▶ _PROBLEM DESCRIPTION_
Every word in the data below belongs in your copy, exactly as given; the pictures do not.

========================

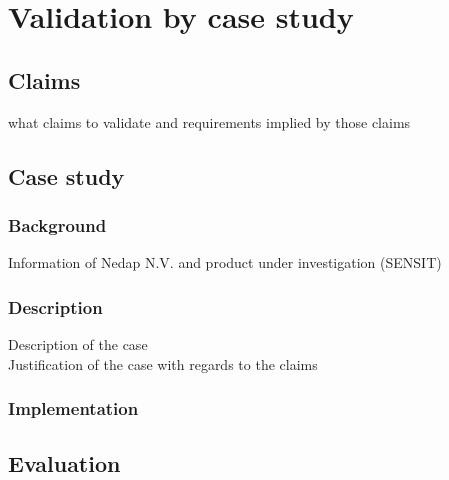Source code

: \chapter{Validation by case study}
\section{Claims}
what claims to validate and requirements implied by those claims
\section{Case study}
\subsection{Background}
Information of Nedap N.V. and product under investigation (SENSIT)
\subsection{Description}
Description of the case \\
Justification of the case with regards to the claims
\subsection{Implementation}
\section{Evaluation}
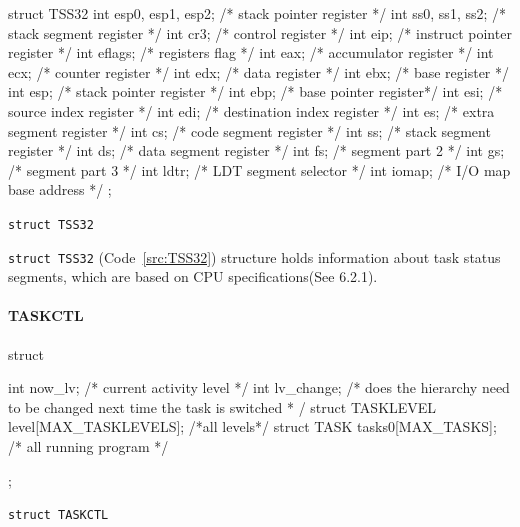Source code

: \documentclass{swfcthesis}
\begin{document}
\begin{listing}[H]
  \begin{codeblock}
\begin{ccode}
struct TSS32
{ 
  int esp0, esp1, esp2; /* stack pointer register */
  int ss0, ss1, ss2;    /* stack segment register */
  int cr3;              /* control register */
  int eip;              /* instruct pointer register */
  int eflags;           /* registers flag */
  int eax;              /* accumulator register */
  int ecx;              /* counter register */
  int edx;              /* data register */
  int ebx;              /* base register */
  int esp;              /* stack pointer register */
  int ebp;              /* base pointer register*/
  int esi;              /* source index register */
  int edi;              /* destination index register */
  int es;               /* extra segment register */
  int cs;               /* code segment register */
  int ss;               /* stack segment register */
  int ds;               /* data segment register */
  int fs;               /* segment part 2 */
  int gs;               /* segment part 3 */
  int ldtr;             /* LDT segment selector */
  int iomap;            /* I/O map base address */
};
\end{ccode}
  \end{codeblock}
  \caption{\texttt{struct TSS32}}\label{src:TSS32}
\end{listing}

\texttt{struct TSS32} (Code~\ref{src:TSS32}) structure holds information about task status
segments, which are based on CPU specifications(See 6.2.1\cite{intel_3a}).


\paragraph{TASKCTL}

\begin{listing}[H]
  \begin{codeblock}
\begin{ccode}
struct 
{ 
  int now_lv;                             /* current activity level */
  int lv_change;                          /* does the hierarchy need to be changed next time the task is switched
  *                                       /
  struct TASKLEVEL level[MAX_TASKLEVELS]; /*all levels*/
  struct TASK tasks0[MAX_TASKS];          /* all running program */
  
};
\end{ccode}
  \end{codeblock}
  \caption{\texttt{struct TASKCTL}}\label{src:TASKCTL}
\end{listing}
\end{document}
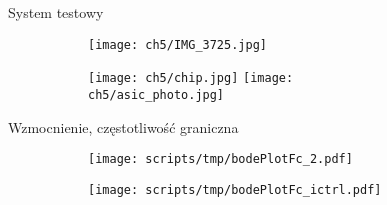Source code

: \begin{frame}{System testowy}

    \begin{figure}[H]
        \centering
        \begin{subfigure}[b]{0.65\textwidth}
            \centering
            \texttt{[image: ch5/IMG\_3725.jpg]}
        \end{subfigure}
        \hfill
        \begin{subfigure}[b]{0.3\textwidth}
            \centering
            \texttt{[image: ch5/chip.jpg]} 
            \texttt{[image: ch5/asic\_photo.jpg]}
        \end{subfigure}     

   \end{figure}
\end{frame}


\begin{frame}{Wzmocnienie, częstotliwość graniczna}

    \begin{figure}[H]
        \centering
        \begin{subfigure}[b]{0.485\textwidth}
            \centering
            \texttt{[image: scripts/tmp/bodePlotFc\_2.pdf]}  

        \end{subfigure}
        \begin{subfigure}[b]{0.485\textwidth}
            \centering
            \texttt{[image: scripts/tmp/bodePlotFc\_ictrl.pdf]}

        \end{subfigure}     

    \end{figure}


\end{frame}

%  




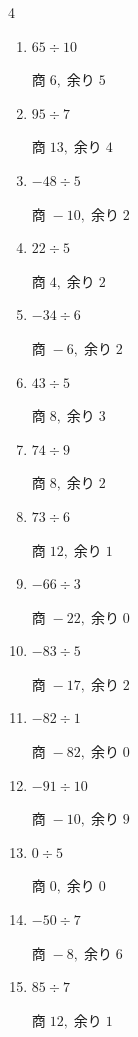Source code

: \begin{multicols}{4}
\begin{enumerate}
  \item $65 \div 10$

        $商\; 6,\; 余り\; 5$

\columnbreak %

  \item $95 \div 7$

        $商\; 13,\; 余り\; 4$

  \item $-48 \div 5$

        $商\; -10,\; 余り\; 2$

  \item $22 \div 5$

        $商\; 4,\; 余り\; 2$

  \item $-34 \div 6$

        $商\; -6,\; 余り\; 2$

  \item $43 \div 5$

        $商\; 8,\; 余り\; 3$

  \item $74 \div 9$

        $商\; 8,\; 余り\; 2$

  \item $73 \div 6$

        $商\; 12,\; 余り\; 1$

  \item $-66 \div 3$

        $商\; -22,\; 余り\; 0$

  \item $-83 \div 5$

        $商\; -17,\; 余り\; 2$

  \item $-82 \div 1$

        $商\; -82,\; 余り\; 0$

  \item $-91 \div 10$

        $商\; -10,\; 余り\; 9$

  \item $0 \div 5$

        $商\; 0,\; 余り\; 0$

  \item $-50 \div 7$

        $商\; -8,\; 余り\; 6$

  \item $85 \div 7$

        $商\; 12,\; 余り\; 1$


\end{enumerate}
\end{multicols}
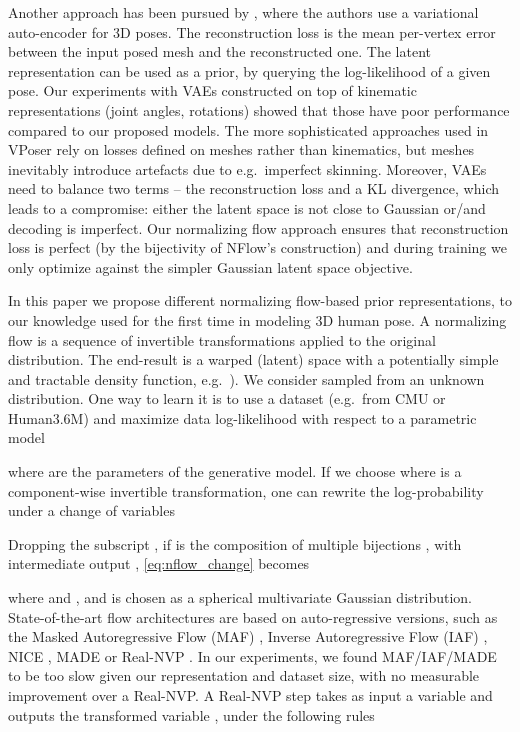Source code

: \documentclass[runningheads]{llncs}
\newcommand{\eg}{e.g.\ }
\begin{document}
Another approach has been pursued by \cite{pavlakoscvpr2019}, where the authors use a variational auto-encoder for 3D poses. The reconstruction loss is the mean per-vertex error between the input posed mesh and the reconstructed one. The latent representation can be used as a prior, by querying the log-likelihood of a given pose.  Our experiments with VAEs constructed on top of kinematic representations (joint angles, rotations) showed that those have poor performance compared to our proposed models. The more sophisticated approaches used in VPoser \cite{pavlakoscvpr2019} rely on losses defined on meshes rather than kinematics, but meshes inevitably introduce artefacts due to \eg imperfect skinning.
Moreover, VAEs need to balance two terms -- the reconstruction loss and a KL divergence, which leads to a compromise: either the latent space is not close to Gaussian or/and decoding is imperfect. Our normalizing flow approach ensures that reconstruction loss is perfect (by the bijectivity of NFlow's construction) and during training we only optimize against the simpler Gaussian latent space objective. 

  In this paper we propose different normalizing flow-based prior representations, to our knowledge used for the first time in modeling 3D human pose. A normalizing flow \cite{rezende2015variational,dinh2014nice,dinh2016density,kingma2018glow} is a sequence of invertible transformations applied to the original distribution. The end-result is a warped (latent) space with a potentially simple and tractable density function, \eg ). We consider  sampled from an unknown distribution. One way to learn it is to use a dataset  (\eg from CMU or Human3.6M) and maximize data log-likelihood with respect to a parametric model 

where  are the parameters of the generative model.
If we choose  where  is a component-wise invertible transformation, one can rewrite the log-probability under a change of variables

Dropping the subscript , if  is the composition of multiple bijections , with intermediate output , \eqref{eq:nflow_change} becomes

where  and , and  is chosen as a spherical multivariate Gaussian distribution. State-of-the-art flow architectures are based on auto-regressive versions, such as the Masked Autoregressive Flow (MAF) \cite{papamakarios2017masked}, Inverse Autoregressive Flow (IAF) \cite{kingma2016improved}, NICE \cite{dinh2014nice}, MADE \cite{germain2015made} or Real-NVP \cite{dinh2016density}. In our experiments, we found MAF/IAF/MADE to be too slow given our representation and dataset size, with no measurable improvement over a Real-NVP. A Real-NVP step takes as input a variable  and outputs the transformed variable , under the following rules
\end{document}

========================

▶ _TASK OUTPUT_
Source code

: \chapter{Validation by case study}
\section{Claims}
what claims to validate and requirements implied by those claims
\section{Case study}
\subsection{Background}
Information of Nedap N.V. and product under investigation (SENSIT)
\subsection{Description}
Description of the case \\
Justification of the case with regards to the claims
\subsection{Implementation}
\section{Evaluation}
Source code

: \documentclass{swfcthesis}
\begin{document}
\begin{listing}[H]
  \begin{codeblock}
\begin{ccode}
struct TSS32
{ 
  int esp0, esp1, esp2; /* stack pointer register */
  int ss0, ss1, ss2;    /* stack segment register */
  int cr3;              /* control register */
  int eip;              /* instruct pointer register */
  int eflags;           /* registers flag */
  int eax;              /* accumulator register */
  int ecx;              /* counter register */
  int edx;              /* data register */
  int ebx;              /* base register */
  int esp;              /* stack pointer register */
  int ebp;              /* base pointer register*/
  int esi;              /* source index register */
  int edi;              /* destination index register */
  int es;               /* extra segment register */
  int cs;               /* code segment register */
  int ss;               /* stack segment register */
  int ds;               /* data segment register */
  int fs;               /* segment part 2 */
  int gs;               /* segment part 3 */
  int ldtr;             /* LDT segment selector */
  int iomap;            /* I/O map base address */
};
\end{ccode}
  \end{codeblock}
  \caption{\texttt{struct TSS32}}\label{src:TSS32}
\end{listing}

\texttt{struct TSS32} (Code~\ref{src:TSS32}) structure holds information about task status
segments, which are based on CPU specifications(See 6.2.1\cite{intel_3a}).


\paragraph{TASKCTL}

\begin{listing}[H]
  \begin{codeblock}
\begin{ccode}
struct 
{ 
  int now_lv;                             /* current activity level */
  int lv_change;                          /* does the hierarchy need to be changed next time the task is switched
  *                                       /
  struct TASKLEVEL level[MAX_TASKLEVELS]; /*all levels*/
  struct TASK tasks0[MAX_TASKS];          /* all running program */
  
};
\end{ccode}
  \end{codeblock}
  \caption{\texttt{struct TASKCTL}}\label{src:TASKCTL}
\end{listing}
\end{document}
Source code

: \begin{frame}{System testowy}

    \begin{figure}[H]
        \centering
        \begin{subfigure}[b]{0.65\textwidth}
            \centering
            \texttt{[image: ch5/IMG\_3725.jpg]}
        \end{subfigure}
        \hfill
        \begin{subfigure}[b]{0.3\textwidth}
            \centering
            \texttt{[image: ch5/chip.jpg]} 
            \texttt{[image: ch5/asic\_photo.jpg]}
        \end{subfigure}     

   \end{figure}
\end{frame}


\begin{frame}{Wzmocnienie, częstotliwość graniczna}

    \begin{figure}[H]
        \centering
        \begin{subfigure}[b]{0.485\textwidth}
            \centering
            \texttt{[image: scripts/tmp/bodePlotFc\_2.pdf]}  

        \end{subfigure}
        \begin{subfigure}[b]{0.485\textwidth}
            \centering
            \texttt{[image: scripts/tmp/bodePlotFc\_ictrl.pdf]}

        \end{subfigure}     

    \end{figure}


\end{frame}

%  




Source code

: \begin{multicols}{4}
\begin{enumerate}
  \item $65 \div 10$

        $商\; 6,\; 余り\; 5$

\columnbreak %

  \item $95 \div 7$

        $商\; 13,\; 余り\; 4$

  \item $-48 \div 5$

        $商\; -10,\; 余り\; 2$

  \item $22 \div 5$

        $商\; 4,\; 余り\; 2$

  \item $-34 \div 6$

        $商\; -6,\; 余り\; 2$

  \item $43 \div 5$

        $商\; 8,\; 余り\; 3$

  \item $74 \div 9$

        $商\; 8,\; 余り\; 2$

  \item $73 \div 6$

        $商\; 12,\; 余り\; 1$

  \item $-66 \div 3$

        $商\; -22,\; 余り\; 0$

  \item $-83 \div 5$

        $商\; -17,\; 余り\; 2$

  \item $-82 \div 1$

        $商\; -82,\; 余り\; 0$

  \item $-91 \div 10$

        $商\; -10,\; 余り\; 9$

  \item $0 \div 5$

        $商\; 0,\; 余り\; 0$

  \item $-50 \div 7$

        $商\; -8,\; 余り\; 6$

  \item $85 \div 7$

        $商\; 12,\; 余り\; 1$


\end{enumerate}
\end{multicols}
Source code

: \documentclass[runningheads]{llncs}
\newcommand{\eg}{e.g.\ }
\begin{document}
Another approach has been pursued by \cite{pavlakoscvpr2019}, where the authors use a variational auto-encoder for 3D poses. The reconstruction loss is the mean per-vertex error between the input posed mesh and the reconstructed one. The latent representation can be used as a prior, by querying the log-likelihood of a given pose.  Our experiments with VAEs constructed on top of kinematic representations (joint angles, rotations) showed that those have poor performance compared to our proposed models. The more sophisticated approaches used in VPoser \cite{pavlakoscvpr2019} rely on losses defined on meshes rather than kinematics, but meshes inevitably introduce artefacts due to \eg imperfect skinning.
Moreover, VAEs need to balance two terms -- the reconstruction loss and a KL divergence, which leads to a compromise: either the latent space is not close to Gaussian or/and decoding is imperfect. Our normalizing flow approach ensures that reconstruction loss is perfect (by the bijectivity of NFlow's construction) and during training we only optimize against the simpler Gaussian latent space objective. 

  In this paper we propose different normalizing flow-based prior representations, to our knowledge used for the first time in modeling 3D human pose. A normalizing flow \cite{rezende2015variational,dinh2014nice,dinh2016density,kingma2018glow} is a sequence of invertible transformations applied to the original distribution. The end-result is a warped (latent) space with a potentially simple and tractable density function, \eg ). We consider  sampled from an unknown distribution. One way to learn it is to use a dataset  (\eg from CMU or Human3.6M) and maximize data log-likelihood with respect to a parametric model 

where  are the parameters of the generative model.
If we choose  where  is a component-wise invertible transformation, one can rewrite the log-probability under a change of variables

Dropping the subscript , if  is the composition of multiple bijections , with intermediate output , \eqref{eq:nflow_change} becomes

where  and , and  is chosen as a spherical multivariate Gaussian distribution. State-of-the-art flow architectures are based on auto-regressive versions, such as the Masked Autoregressive Flow (MAF) \cite{papamakarios2017masked}, Inverse Autoregressive Flow (IAF) \cite{kingma2016improved}, NICE \cite{dinh2014nice}, MADE \cite{germain2015made} or Real-NVP \cite{dinh2016density}. In our experiments, we found MAF/IAF/MADE to be too slow given our representation and dataset size, with no measurable improvement over a Real-NVP. A Real-NVP step takes as input a variable  and outputs the transformed variable , under the following rules
\end{document}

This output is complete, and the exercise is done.